- Born: Tokyo, Japan
- Other name: Dice Tsutsumi
- Education: School of Visual Arts
- Occupations: Animator, illustrator
- Employers: Blue Sky Studios (2000–2010); Pixar Animation Studios (2010–2014);
- Title: Co-founder and co-CEO of Tonko House (2014–present)
- Spouse: Mei Okuyama ​(m. 2009)​
- Relatives: Hayao Miyazaki (uncle-in-law); Ryūhei Kawada (brother-in-law);

= Daisuke Tsutsumi =

Japanese animator and illustrator

Daisuke Tsutsumi (堤 大介, Tsutsumi Daisuke) is a Japanese animator and illustrator living in San Francisco, California. He is a former designer of Blue Sky Studios and Pixar, took within fourteen years before he co-founded an independent animation studio Tonko House with Robert Kondo. He co-directed The Dam Keeper with Kondo, which were nominated the Academy Award for Best Animated Short Film.

==Biography==
Born and raised in Tokyo, Japan, he is married to Mei Okuyama (奥山 芽以, Okuyama Mei), a jewelry artist and the niece of acclaimed anime director Hayao Miyazaki.

==Filmography==
- Ice Age (2002) (Matte Painting/Color Stylist Art)
- Robots (2005) (Lead Color Key Artist/Additional Design)
- Horton Hears a Who! (2008) (Lead Color Design)
- Toy Story 3 (2010) (Lighting Art Director)
- Cars 2 (2011) (Sushi Chef, Additional Voices)
- Cars 2: The Video Game (2011) (Sushi Chef)
- Monsters University (2013) (Color Art Director)
- The Dam Keeper (2014) (Co-director)
- Moom (2016) (Co-director)
- Oni: Thunder God's Tale (2022) (Creator/Showrunner)
- Bottle George (2024) (Director)

==Books==
Dice has appeared in both volumes of Blue Sky Studios Out of Picture anthology, contributing the stories "Noche Y Dia" in Volume 1 and "The Dream of Kyosuke" in Volume 2.
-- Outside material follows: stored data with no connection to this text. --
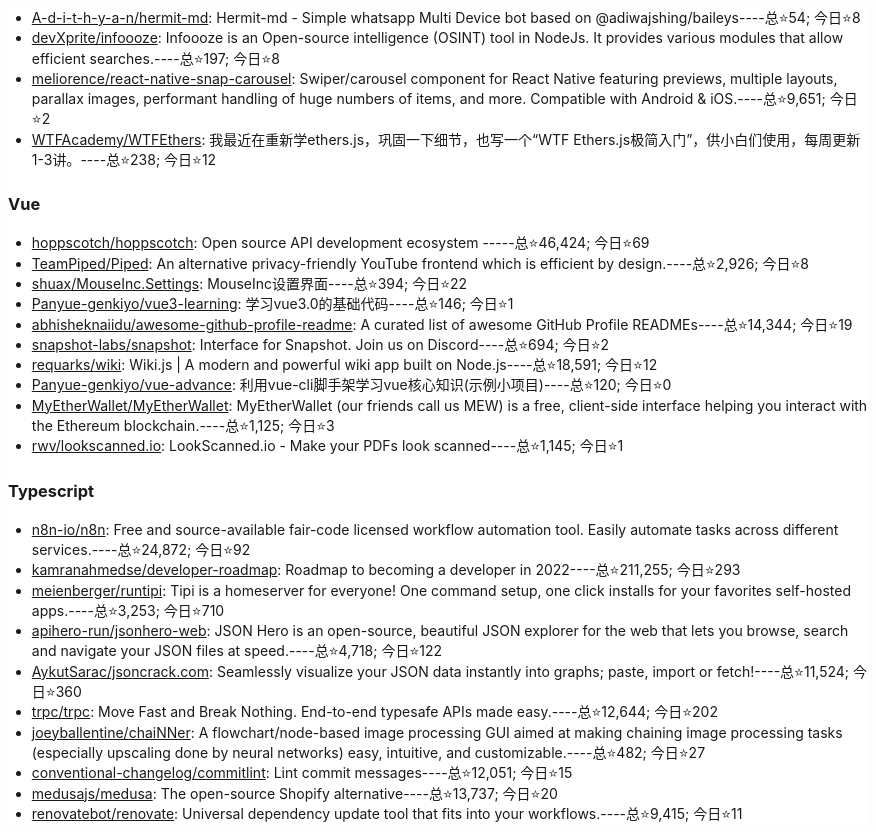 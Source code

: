 - [A-d-i-t-h-y-a-n/hermit-md](https://github.com/A-d-i-t-h-y-a-n/hermit-md): Hermit-md - Simple whatsapp Multi Device bot based on @adiwajshing/baileys----总⭐️54; 今日⭐️8 
- [devXprite/infoooze](https://github.com/devXprite/infoooze): Infoooze is an Open-source intelligence (OSINT) tool in NodeJs. It provides various modules that allow efficient searches.----总⭐️197; 今日⭐️8 
- [meliorence/react-native-snap-carousel](https://github.com/meliorence/react-native-snap-carousel): Swiper/carousel component for React Native featuring previews, multiple layouts, parallax images, performant handling of huge numbers of items, and more. Compatible with Android & iOS.----总⭐️9,651; 今日⭐️2 
- [WTFAcademy/WTFEthers](https://github.com/WTFAcademy/WTFEthers): 我最近在重新学ethers.js，巩固一下细节，也写一个“WTF Ethers.js极简入门”，供小白们使用，每周更新1-3讲。----总⭐️238; 今日⭐️12 

### Vue 
- [hoppscotch/hoppscotch](https://github.com/hoppscotch/hoppscotch): Open source API development ecosystem -----总⭐️46,424; 今日⭐️69 
- [TeamPiped/Piped](https://github.com/TeamPiped/Piped): An alternative privacy-friendly YouTube frontend which is efficient by design.----总⭐️2,926; 今日⭐️8 
- [shuax/MouseInc.Settings](https://github.com/shuax/MouseInc.Settings): MouseInc设置界面----总⭐️394; 今日⭐️22 
- [Panyue-genkiyo/vue3-learning](https://github.com/Panyue-genkiyo/vue3-learning): 学习vue3.0的基础代码----总⭐️146; 今日⭐️1 
- [abhisheknaiidu/awesome-github-profile-readme](https://github.com/abhisheknaiidu/awesome-github-profile-readme): A curated list of awesome GitHub Profile READMEs----总⭐️14,344; 今日⭐️19 
- [snapshot-labs/snapshot](https://github.com/snapshot-labs/snapshot): Interface for Snapshot. Join us on Discord----总⭐️694; 今日⭐️2 
- [requarks/wiki](https://github.com/requarks/wiki): Wiki.js | A modern and powerful wiki app built on Node.js----总⭐️18,591; 今日⭐️12 
- [Panyue-genkiyo/vue-advance](https://github.com/Panyue-genkiyo/vue-advance): 利用vue-cli脚手架学习vue核心知识(示例小项目)----总⭐️120; 今日⭐️0 
- [MyEtherWallet/MyEtherWallet](https://github.com/MyEtherWallet/MyEtherWallet): MyEtherWallet (our friends call us MEW) is a free, client-side interface helping you interact with the Ethereum blockchain.----总⭐️1,125; 今日⭐️3 
- [rwv/lookscanned.io](https://github.com/rwv/lookscanned.io): LookScanned.io - Make your PDFs look scanned----总⭐️1,145; 今日⭐️1 

### Typescript 
- [n8n-io/n8n](https://github.com/n8n-io/n8n): Free and source-available fair-code licensed workflow automation tool. Easily automate tasks across different services.----总⭐️24,872; 今日⭐️92 
- [kamranahmedse/developer-roadmap](https://github.com/kamranahmedse/developer-roadmap): Roadmap to becoming a developer in 2022----总⭐️211,255; 今日⭐️293 
- [meienberger/runtipi](https://github.com/meienberger/runtipi): Tipi is a homeserver for everyone! One command setup, one click installs for your favorites self-hosted apps.----总⭐️3,253; 今日⭐️710 
- [apihero-run/jsonhero-web](https://github.com/apihero-run/jsonhero-web): JSON Hero is an open-source, beautiful JSON explorer for the web that lets you browse, search and navigate your JSON files at speed.----总⭐️4,718; 今日⭐️122 
- [AykutSarac/jsoncrack.com](https://github.com/AykutSarac/jsoncrack.com): Seamlessly visualize your JSON data instantly into graphs; paste, import or fetch!----总⭐️11,524; 今日⭐️360 
- [trpc/trpc](https://github.com/trpc/trpc): Move Fast and Break Nothing. End-to-end typesafe APIs made easy.----总⭐️12,644; 今日⭐️202 
- [joeyballentine/chaiNNer](https://github.com/joeyballentine/chaiNNer): A flowchart/node-based image processing GUI aimed at making chaining image processing tasks (especially upscaling done by neural networks) easy, intuitive, and customizable.----总⭐️482; 今日⭐️27 
- [conventional-changelog/commitlint](https://github.com/conventional-changelog/commitlint): Lint commit messages----总⭐️12,051; 今日⭐️15 
- [medusajs/medusa](https://github.com/medusajs/medusa): The open-source Shopify alternative----总⭐️13,737; 今日⭐️20 
- [renovatebot/renovate](https://github.com/renovatebot/renovate): Universal dependency update tool that fits into your workflows.----总⭐️9,415; 今日⭐️11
The Dam Keeper has been developed volume graphic novel published by First Second Books:

- The Dam Keeper (2017)
- The Dam Keeper: World Without Darkness (2018)
- The Dam Keeper: Return from the Shadows (2019)

==Special projects==
In 2008, Dice (along with Ronnie del Carmen. Enrico Casarosa and Yukino Pang) initiated the Totoro Forest Project, a fundraising exhibition/auction to support the non-profit Totoro Forest Foundation. This initiative also produced a corresponding art book reprinting the various pieces contributed and included the likes of James Jean, Charles Vess, Iain McCaig and William Joyce among others.

He is also overseeing Sketchtravel (with Gerald Guerlais) which purpose is passing a real sketchbook "from one artist's hand to another like an Olympic torch in an artistic relay through 12 countries over 4 and half years", and the end result auctioned off to benefit the various chosen charities that the participating artists choose.